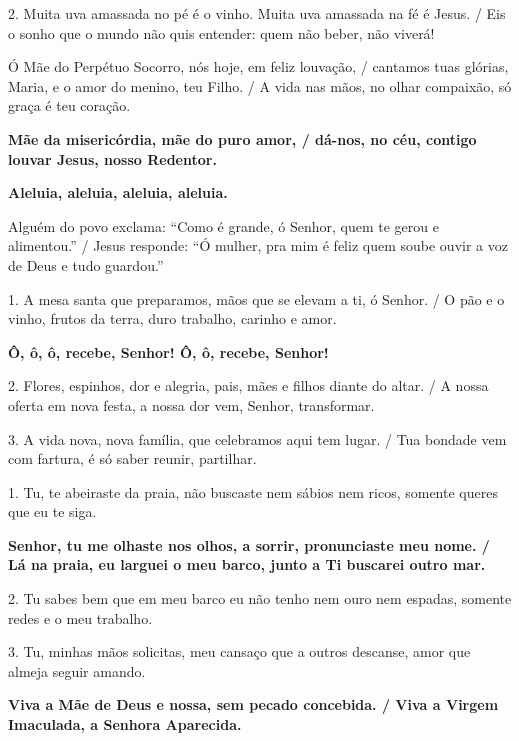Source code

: \documentclass[a5paper,9pt]{extarticle}
\begin{document}
\begin{cantos}
\begin{canto}
2. Muita uva amassada no pé é o vinho. Muita uva amassada na fé é Jesus. / Eis o sonho que o mundo não quis entender: quem não beber, não viverá!
\end{canto}

\begin{canto}
Ó Mãe do Perpétuo Socorro, nós hoje, em feliz louvação, / cantamos tuas glórias, Maria, e o amor do menino, teu Filho. / A vida nas mãos, no olhar compaixão, só graça é teu coração.

\textbf{Mãe da misericórdia, mãe do puro amor, / dá-nos, no céu, contigo louvar Jesus, nosso Redentor.}
\end{canto}

\begin{canto}
\textbf{Aleluia, aleluia, aleluia, aleluia. }

Alguém do povo exclama: ``Como é grande, ó Senhor, quem te gerou e alimentou.'' / Jesus responde: ``Ó mulher, pra mim é feliz quem soube ouvir a voz de Deus e tudo guardou.''
\end{canto}

\begin{canto}
1. A mesa santa que preparamos, mãos que se elevam a ti, ó Senhor. / O pão e o vinho, frutos da terra, duro trabalho, carinho e amor.

\textbf{Ô, ô, ô, recebe, Senhor! Ô, ô, recebe, Senhor!}

2. Flores, espinhos, dor e alegria, pais, mães e filhos diante do altar. / A nossa oferta em nova festa, a nossa dor vem, Senhor, transformar.

3. A vida nova, nova família, que celebramos aqui tem lugar. / Tua bondade vem com fartura, é só saber reunir, partilhar.
\end{canto}

\begin{canto}
1. Tu, te abeiraste da praia, não buscaste nem sábios nem ricos, somente queres que eu te siga.

\textbf{Senhor, tu me olhaste nos olhos, a sorrir, pronunciaste meu nome. / Lá na praia, eu larguei o meu barco, junto a Ti buscarei outro mar.}

2. Tu sabes bem que em meu barco eu não tenho nem ouro nem espadas, somente redes e o meu trabalho.

3. Tu, minhas mãos solicitas, meu cansaço que a outros descanse, amor que almeja seguir amando.
\end{canto}

\begin{canto}
\textbf{Viva a Mãe de Deus e nossa, sem pecado concebida. / Viva a Virgem Imaculada, a Senhora Aparecida.}


\end{canto}
\end{cantos}
\end{document}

* **What you have to do**:
Repeat the data above exactly, images excluded.

* **Result**:
Source code

: \documentclass[a5paper,9pt]{extarticle}
\begin{document}
\begin{cantos}
\begin{canto}
2. Muita uva amassada no pé é o vinho. Muita uva amassada na fé é Jesus. / Eis o sonho que o mundo não quis entender: quem não beber, não viverá!
\end{canto}

\begin{canto}
Ó Mãe do Perpétuo Socorro, nós hoje, em feliz louvação, / cantamos tuas glórias, Maria, e o amor do menino, teu Filho. / A vida nas mãos, no olhar compaixão, só graça é teu coração.

\textbf{Mãe da misericórdia, mãe do puro amor, / dá-nos, no céu, contigo louvar Jesus, nosso Redentor.}
\end{canto}

\begin{canto}
\textbf{Aleluia, aleluia, aleluia, aleluia. }

Alguém do povo exclama: ``Como é grande, ó Senhor, quem te gerou e alimentou.'' / Jesus responde: ``Ó mulher, pra mim é feliz quem soube ouvir a voz de Deus e tudo guardou.''
\end{canto}

\begin{canto}
1. A mesa santa que preparamos, mãos que se elevam a ti, ó Senhor. / O pão e o vinho, frutos da terra, duro trabalho, carinho e amor.

\textbf{Ô, ô, ô, recebe, Senhor! Ô, ô, recebe, Senhor!}

2. Flores, espinhos, dor e alegria, pais, mães e filhos diante do altar. / A nossa oferta em nova festa, a nossa dor vem, Senhor, transformar.

3. A vida nova, nova família, que celebramos aqui tem lugar. / Tua bondade vem com fartura, é só saber reunir, partilhar.
\end{canto}

\begin{canto}
1. Tu, te abeiraste da praia, não buscaste nem sábios nem ricos, somente queres que eu te siga.

\textbf{Senhor, tu me olhaste nos olhos, a sorrir, pronunciaste meu nome. / Lá na praia, eu larguei o meu barco, junto a Ti buscarei outro mar.}

2. Tu sabes bem que em meu barco eu não tenho nem ouro nem espadas, somente redes e o meu trabalho.

3. Tu, minhas mãos solicitas, meu cansaço que a outros descanse, amor que almeja seguir amando.
\end{canto}

\begin{canto}
\textbf{Viva a Mãe de Deus e nossa, sem pecado concebida. / Viva a Virgem Imaculada, a Senhora Aparecida.}


\end{canto}
\end{cantos}
\end{document}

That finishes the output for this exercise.